There’s a bit of judgemenet call in this one. The goal is to bucket the ticket strings into various classes. After going through all the labels, you slowly start to see some patterns.

In [51]:

def ticket_cleaning(x):
    ticket = x.split(' ')[0].replace('.', '').replace(r'/', '')
    if ticket.isdigit():
        return 'Integer_Group'
    elif 'TON' in ticket:
        return 'STON_Group'
    elif ticket[0] == 'A':
        return 'A_Group'
    elif ticket[0] == 'C':
        return 'C_Group'
    elif ticket[0] == 'F':
        return 'F_Group'
    elif ticket[0] == 'L':
        return 'L_Group'
    elif ticket[:2] == 'SC' or ticket == 'SOC':
        return 'SC_Group'
    elif ticket[:3] == 'SOP' or ticket == 'SP' or ticket == 'SWPP':
        return 'SP_Group'
    elif ticket[0] == 'P':
        return 'P_Group'
    elif ticket[0] == 'W':
        return 'W_Group'
    
    return ticket

union['TicketGroup'] = union['Ticket'].apply(ticket_cleaning)
union[['TicketGroup', 'Survived']].groupby('TicketGroup').count()
Survived
TicketGroup
A_Group 29
C_Group 46
F_Group 7
Integer_Group 661
L_Group 4
P_Group 65
SC_Group 23
SP_Group 7
STON_Group 36
W_Group 13

In [52]:

encoder_list = ['TicketGroup']
encoder = []

for i, e in enumerate(encoder_list):
    print(i,e)
    encoder.append(sklearn.preprocessing.LabelEncoder())
    union['{}Encoding'.format(e)] = encoder[i].fit_transform(union[e])
0 TicketGroup

Impute Age

Yay, if you actually read this far.

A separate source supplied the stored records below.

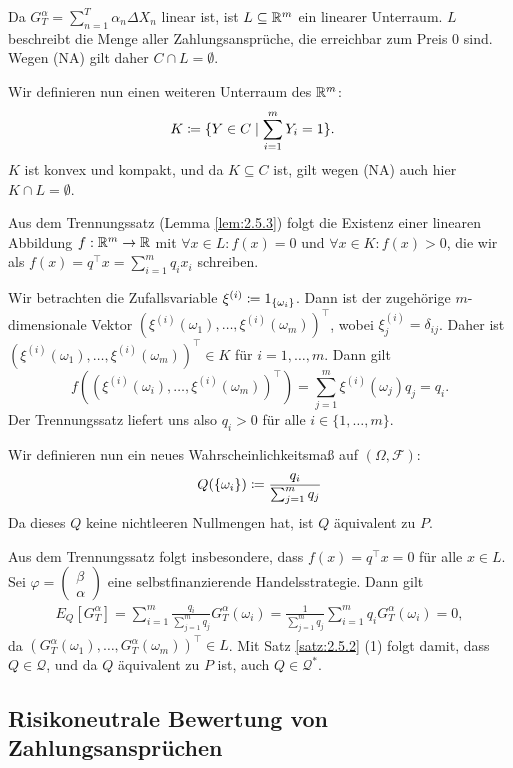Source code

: \documentclass[a4paper,twoside,DIV15,BCOR12mm]{scrbook}
\newcommand{\cF}{\mathcal F}
\newcommand{\cQ}{\mathcal Q}
\begin{document}
\begin{beweis}
Da $G_T^\alpha = \sum_{n=1}^T \alpha_n \Delta X_n$ linear ist, ist $L\subseteq\mathbb{R}^m$ ein linearer Unterraum. $L$ beschreibt die Menge aller Zahlungsansprüche, die erreichbar zum Preis 0 sind. Wegen (NA) gilt daher $C\cap L =\emptyset$.

Wir definieren nun einen weiteren Unterraum des $\mathbb{R}^m$:
\begin{align*}
K &\da \{Y\in C \mid  \sum_{i=1}^m Y_i = 1\}.
\end{align*}
$K$ ist konvex und kompakt, und da $K\subseteq C$ ist, gilt wegen (NA) auch hier $K\cap L=\emptyset$.

Aus dem Trennungssatz (Lemma \ref{lem:2.5.3}) folgt die Existenz einer linearen Abbildung $f:\mathbb{R}^m\to \mathbb{R}$ mit $\forall x\in L: f(x)=0$ und $\forall x\in K: f(x) >0$, die wir als $f(x) = q^\top x = \sum_{i=1}^m q_i x_i$ schreiben.

Wir betrachten die Zufallsvariable $\xi^{(i)} \da 1_{\{\omega_i\}}$. Dann ist der zugehörige $m$-dimensionale Vektor $(\xi^{(i)}(\omega_1),\ldots,\xi^{(i)}(\omega_m))^\top$, wobei $\xi_j^{(i)} = \delta_{ij}$. Daher ist  $(\xi^{(i)}(\omega_1),\ldots,\xi^{(i)}(\omega_m))^\top\in K$ für $i=1,\ldots,m$. Dann gilt 
\[
f((\xi^{(i)}(\omega_i),\ldots,\xi^{(i)}(\omega_m))^\top) = \sum_{j=1}^m \xi^{(i)}(\omega_j)q_j = q_i.
\]
Der Trennungssatz liefert uns also $q_i>0$ für alle $i\in\{1,\ldots,m\}$.

Wir definieren nun ein neues Wahrscheinlichkeitsmaß auf $(\Omega, \cF)$:
\[
Q(\{\omega_i\}) \da \frac{q_i}{\sum_{j=1}^m q_j}
\]
Da dieses $Q$ keine nichtleeren Nullmengen hat, ist $Q$ äquivalent zu $P$.

Aus dem Trennungssatz folgt insbesondere, dass $f(x)=q^\top x=0$ für alle $x\in L$. Sei 
$\varphi=\left(\begin{smallmatrix} \beta \\ \alpha \end{smallmatrix}\right)$
eine selbstfinanzierende Handelsstrategie. Dann gilt 
\begin{align*}
E_Q[G_T^\alpha] = \sum_{i=1}^m \frac{q_i}{\sum_{j=1}^m q_j} G_T^\alpha(\omega_i) = \frac{1}{\sum_{j=1}^m q_j} \sum_{i=1}^m q_i G_T^\alpha(\omega_i) = 0,
\end{align*}
da $(G_T^\alpha(\omega_1),\ldots,G_T^\alpha(\omega_m))^\top\in L$. Mit Satz \ref{satz:2.5.2} (1) folgt damit, dass $Q\in \cQ$, und da $Q$ äquivalent zu $P$ ist, auch $Q\in \cQ^*$.
\end{beweis}

\subsection{Risikoneutrale Bewertung von Zahlungsansprüchen}
\end{document}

Age is a very important factor in predicting survivability, so let’s take in all the raw and engineered features and fill in the blanks for our passengers.

In [53]:

age_features = ['EmbarkedEncoding', 'SexEncoding', 'PclassEncoding',
                'Alone', 'SibSp', 'Parch', 'FamilySize', 'TitleEncoding', 'TicketGroupEncoding']

#clf_age = sklearn.linear_model.RidgeCV(alphas=[0.1, 0.5, 1, 3, 10])
#clf_age = sklearn.linear_model.RidgeCV(alphas=[0.1, 0.5, 1, 3, 10])

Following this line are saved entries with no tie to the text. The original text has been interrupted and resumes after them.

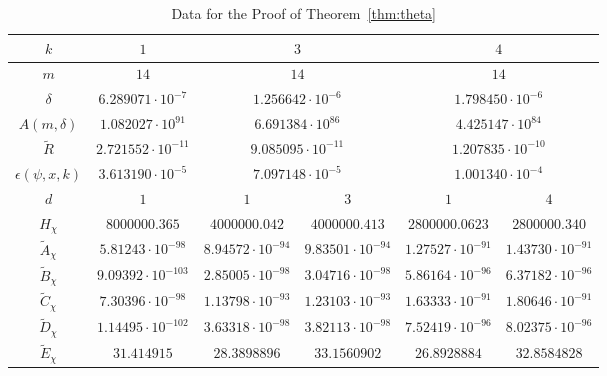 \documentclass{jT}
\theoremstyle{definition}
\begin{document}
\begin{table}[ht]
\begin{center}
\begin{tabular}{||c|c|c|c|c|c||} \hline 
$k$                    &      $1$                  & \multicolumn{2}{|c|}{$3$}                           & \multicolumn{2}{|c||}{$4$}                           \\ \hline
$m$                    & $14$                      & \multicolumn{2}{|c|}{$14$}                          & \multicolumn{2}{|c||}{$14$}                          \\ \hline
$\delta$               & $6.289071 \cdot 10^{-7}$  & \multicolumn{2}{|c|}{$1.256642 \cdot 10^{-6}$}      & \multicolumn{2}{|c||}{$1.798450 \cdot 10^{-6}$}      \\ \hline
$A(m, \delta)$         & $1.082027 \cdot 10^{91}$  & \multicolumn{2}{|c|}{$6.691384 \cdot 10^{86}$}      & \multicolumn{2}{|c||}{$4.425147 \cdot 10^{84}$}      \\ \hline
$\tilde{R}$            & $2.721552 \cdot 10^{-11}$ & \multicolumn{2}{|c|}{$9.085095 \cdot 10^{-11}$}     & \multicolumn{2}{|c||}{$1.207835 \cdot 10^{-10}$}     \\ \hline
$\epsilon(\psi, x, k)$ & $3.613190 \cdot 10^{-5}$  & \multicolumn{2}{|c|}{$7.097148 \cdot 10^{-5}$}      & \multicolumn{2}{|c||}{$1.001340 \cdot 10^{-4}$}      \\ \hline
$d$                    & $1$                       & $1$                      & $3$                      &  $1$                      & $4$                      \\ \hline
$H_{\chi}$             & $8000000.365$             & $4000000.042$            & $4000000.413$            & $2800000.0623$            & $2800000.340$            \\ \hline
$\tilde{A}_{\chi}$     & $5.81243 \cdot 10^{-98}$  & $8.94572 \cdot 10^{-94}$ & $9.83501 \cdot 10^{-94}$ & $1.27527 \cdot 10^{-91}$ &  $1.43730 \cdot 10^{-91}$ \\ \hline
$\tilde{B}_{\chi}$     & $9.09392 \cdot 10^{-103}$ & $2.85005 \cdot 10^{-98}$ & $3.04716 \cdot 10^{-98}$ & $5.86164 \cdot 10^{-96}$ &  $6.37182 \cdot 10^{-96}$ \\ \hline
$\tilde{C}_{\chi}$     & $7.30396 \cdot 10^{-98}$  & $1.13798 \cdot 10^{-93}$ & $1.23103 \cdot 10^{-93}$ & $1.63333 \cdot 10^{-91}$ &  $1.80646 \cdot 10^{-91}$ \\ \hline
$\tilde{D}_{\chi}$     & $1.14495 \cdot 10^{-102}$ & $3.63318 \cdot 10^{-98}$ & $3.82113 \cdot 10^{-98}$ & $7.52419 \cdot 10^{-96}$ &  $8.02375 \cdot 10^{-96}$ \\ \hline
$\tilde{E}_{\chi}$     & $31.414915$               & $28.3898896$              & $33.1560902$            & $ 26.8928884$             &  $32.8584828$            \\ \hline
\end{tabular}
\caption{Data for the Proof of Theorem~\ref{thm:theta}}
\end{center}
\end{table}
\end{document}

params = {'n_neighbors' : [5, 10, 15, 30, 50, 100, 200]}

clf_age = sklearn.grid_search.GridSearchCV(sklearn.neighbors.KNeighborsRegressor(), params, cv=5, n_jobs=4)
clf_age.fit(union[~union.Age.isnull()][age_features], union[~union.Age.isnull()].Age)
print(clf_age.best_params_)
{'n_neighbors': 15}

In [54]:

pd.Series(clf_age.predict(union[union.Age.isnull()][age_features])).hist()
plt.title('Imputed Age')
<matplotlib.text.Text at 0x11be70978>

png

Now that we’ve trained our classifier, how does the new imputed age distribution look like compared to the old one?

In [55]:

union['ImputedAge'] = union.Age
union.loc[(union.Age.isnull()), 'ImputedAge'] = clf_age.predict(union[(union.Age.isnull())][age_features])

union['ImputedAge'].hist()
union['Age'].hist()
plt.title('Imputed Age vs Original Age Distribution')
<matplotlib.text.Text at 0x11bda60f0>

png

Impute Fare

In [56]:

union[['Pclass', 'Fare']].groupby('Pclass').describe().unstack()
Fare
count mean std min 25% 50% 75% max
Pclass
1 323.0 87.508992 80.447178 0.0 30.6958 60.0000 107.6625 512.3292
2 277.0 21.179196 13.607122 0.0 13.0000 15.0458 26.0000 73.5000
3 708.0 13.302889 11.494358 0.0 7.7500 8.0500 15.2458 69.5500

In [57]:

fig, axes = plt.subplots(1, 3, figsize=(16, 4))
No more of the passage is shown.